Basketball club in Čačak, Serbia

Košarkaški klub Borac Čačak (Кошаркашки клуб Борац Чачак), commonly referred to as KK Borac Čačak or as Borac Mozzart due to sponsorship reasons, is a men's professional basketball club based in Čačak, Serbia. The club plays in the Adriatic League and the Basketball League of Serbia. Their home arena is the Borac Hall.

==History==
===1945–1992===
Borac was a member of the Yugoslav First Federal League since the 1952 season. Players that grew up in this club were Radmilo Mišović (top scorer player of first division in the seventies), Dragan Kićanović, Radivoj Živković, Željko Obradović, and many other players who have left a significant mark on the basketball area of European, Yugoslav and Serbian basketball. In the 1972–73 season, the club finished in fourth place in the Regular Season standings of the Yugoslav First Basketball League, which was considered a great success for club from small city in Yugoslavia back then. Also, in the following season, Borac participated in European FIBA Korać Cup. In the 1978–79 Yugoslav First Basketball League season, the club finished in fifth place and club's youth team won the national competition.

===1992–2017===
In the period of FR Yugoslavia, Borac was a regular participant of top-tier YUBA League. In 1992–93 season, the club made it to the semifinals of the Yugoslav Cup. Following the Montenegrin independence from state union, the club participated in the Basketball League of Serbia, top-tier national league competition and one below the regional ABA League. In the 2009–10 Basketball League of Serbia season, the club finished in first place of the regular season standings of the Basketball League of Serbia, but was eliminated later in the Super League, which consists of best ranked national league clubs and Serbian clubs that participated in the ABA League. In the 2015–16 Basketball League of Serbia and 2016–17 Basketball League of Serbia seasons, the club finished in second place of the regular season standings of the Basketball League of Serbia.

===2017–present===
Starting with the 2017–18 season, the club besides the national league played in the newly established regional ABA League Second Division, where they were first in regular season, but eventually eliminated in the Playoffs.

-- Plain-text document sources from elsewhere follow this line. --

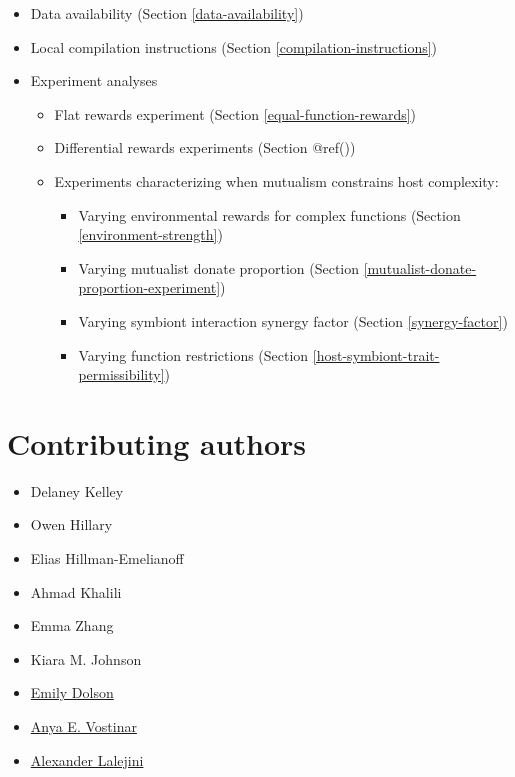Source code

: \documentclass[
]{book}
\providecommand{\tightlist}{%
  \setlength{\itemsep}{0pt}\setlength{\parskip}{0pt}}
\begin{document}
\begin{itemize}
\tightlist
\item
  Data availability
  (Section \ref{data-availability})
\item
  Local compilation instructions
  (Section \ref{compilation-instructions})
\item
  Experiment analyses

  \begin{itemize}
  \tightlist
  \item
    Flat rewards experiment (Section \ref{equal-function-rewards})
  \item
    Differential rewards experiments (Section @ref())
  \item
    Experiments characterizing when mutualism constrains host complexity:

    \begin{itemize}
    \tightlist
    \item
      Varying environmental rewards for complex functions (Section \ref{environment-strength})
    \item
      Varying mutualist donate proportion (Section \ref{mutualist-donate-proportion-experiment})
    \item
      Varying symbiont interaction synergy factor (Section \ref{synergy-factor})
    \item
      Varying function restrictions (Section \ref{host-symbiont-trait-permissibility})
    \end{itemize}
  \end{itemize}
\end{itemize}

\hypertarget{contributing-authors}{%
\section{Contributing authors}\label{contributing-authors}}

\begin{itemize}
\tightlist
\item
  Delaney Kelley
\item
  Owen Hillary
\item
  Elias Hillman-Emelianoff
\item
  Ahmad Khalili
\item
  Emma Zhang
\item
  Kiara M. Johnson
\item
  \href{https://ecodelab.com/}{Emily Dolson}
\item
  \href{https://anyaevostinar.github.io/}{Anya E. Vostinar}
\item
  \href{https://lalejini.com}{Alexander Lalejini}
\end{itemize}
\end{document}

In the 2017–18 Basketball League of Serbia, 2018–19 Basketball League of Serbia and 2019–20 Basketball League of Serbia season as well, the club was first in regular season standings of the Basketball League of Serbia. In 2019–20 season which was cut short due to COVID-19 pandemic, the club based on regular season standings of the 2019–20 ABA League Second Division, was promoted to the top-tier regional league.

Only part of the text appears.